村上春樹著『ノルウェイの森』を読んでみた

彼女が僕のペニスをそっと口で包み、その髪がぼくの下腹に落ちかかっていたあの光景を僕はまだ覚えていた。

村上春樹著、『ノルウェイの森』より

ちょっとネタバレがあるので、気になるヒトはこのブログ記事を読み飛ばして欲しい。

今まで村上春樹氏の著書を読んだことはなかったが、梅田の本屋で見かけた『1Q84』が呼び水となり、いつの間にか『ノルウェイの森』を読んでいた。

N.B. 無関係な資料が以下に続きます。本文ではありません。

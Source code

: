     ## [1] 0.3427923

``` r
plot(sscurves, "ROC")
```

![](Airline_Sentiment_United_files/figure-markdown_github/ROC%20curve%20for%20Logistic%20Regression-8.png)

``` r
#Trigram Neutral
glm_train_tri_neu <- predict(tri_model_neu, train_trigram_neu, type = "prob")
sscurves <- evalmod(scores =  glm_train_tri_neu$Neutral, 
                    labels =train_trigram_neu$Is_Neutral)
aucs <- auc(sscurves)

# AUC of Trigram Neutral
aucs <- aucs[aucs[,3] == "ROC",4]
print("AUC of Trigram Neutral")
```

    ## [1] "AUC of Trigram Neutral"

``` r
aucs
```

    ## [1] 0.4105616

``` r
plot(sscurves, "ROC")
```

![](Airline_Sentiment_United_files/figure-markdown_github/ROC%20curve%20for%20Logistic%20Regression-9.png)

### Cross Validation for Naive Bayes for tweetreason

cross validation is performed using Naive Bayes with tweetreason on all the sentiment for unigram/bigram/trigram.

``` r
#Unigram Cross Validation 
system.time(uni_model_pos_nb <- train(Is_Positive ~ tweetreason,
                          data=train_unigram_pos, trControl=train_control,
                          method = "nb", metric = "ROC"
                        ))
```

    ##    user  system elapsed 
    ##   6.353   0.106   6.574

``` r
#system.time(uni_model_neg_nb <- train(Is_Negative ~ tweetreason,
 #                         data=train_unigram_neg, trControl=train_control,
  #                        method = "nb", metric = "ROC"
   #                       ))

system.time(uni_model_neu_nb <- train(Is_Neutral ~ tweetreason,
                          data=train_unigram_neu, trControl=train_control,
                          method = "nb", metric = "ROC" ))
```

ある本がその読者に受け入れられるかどうかは、冒頭の30ページが勝負だ。その本の冒頭2,3ページ読んでその価値を判断してはいけない。最低でも20から30ページは我慢して読まないと。まぁ、50ページ読んで面白くなかったらその本はあなたと相性が悪い本だ。

勉強だって同じ。最初から面白い学問など無い。ある程度我慢を重ねて学習を続けないと、その教科の面白さはわからない。それがわかる前に投げ出すのはもったいよ。勉強をやめる前に自分が50ページ分読んだかどうか考えないとね。大学や学部、学科が自分に合っているかどうか結論を下す前に50ページ読んだかどうか考えないとね。

と、話が横道に逸れたが、『ノルウェイの森』。冒頭からアラサーの主婦と13歳少女のレズビアンな行為が描写されている。これで本のつかみはバッチリだ。冒頭の引用は主人公である“僕”と直子の行為だし、話が進むと僕はレイコさんと行為を持つ。僕の周りには、エッチな妄想に駆られ卑猥な発言を繰り返す男女が複数存在する。

1987年に発表され一世を風靡したこの作品はERO小説だったのか。20年経った今、初めて知ったよ。

だいたいアラフォーの直子と成人直後の僕の行為はもう犯罪の領域だ。年の差20ですよ。無理、絶対無理。自分より20歳年上の女性など想像できない。もちろん、20歳年下でもダメダ。実行不可能だが想像も不可能だ。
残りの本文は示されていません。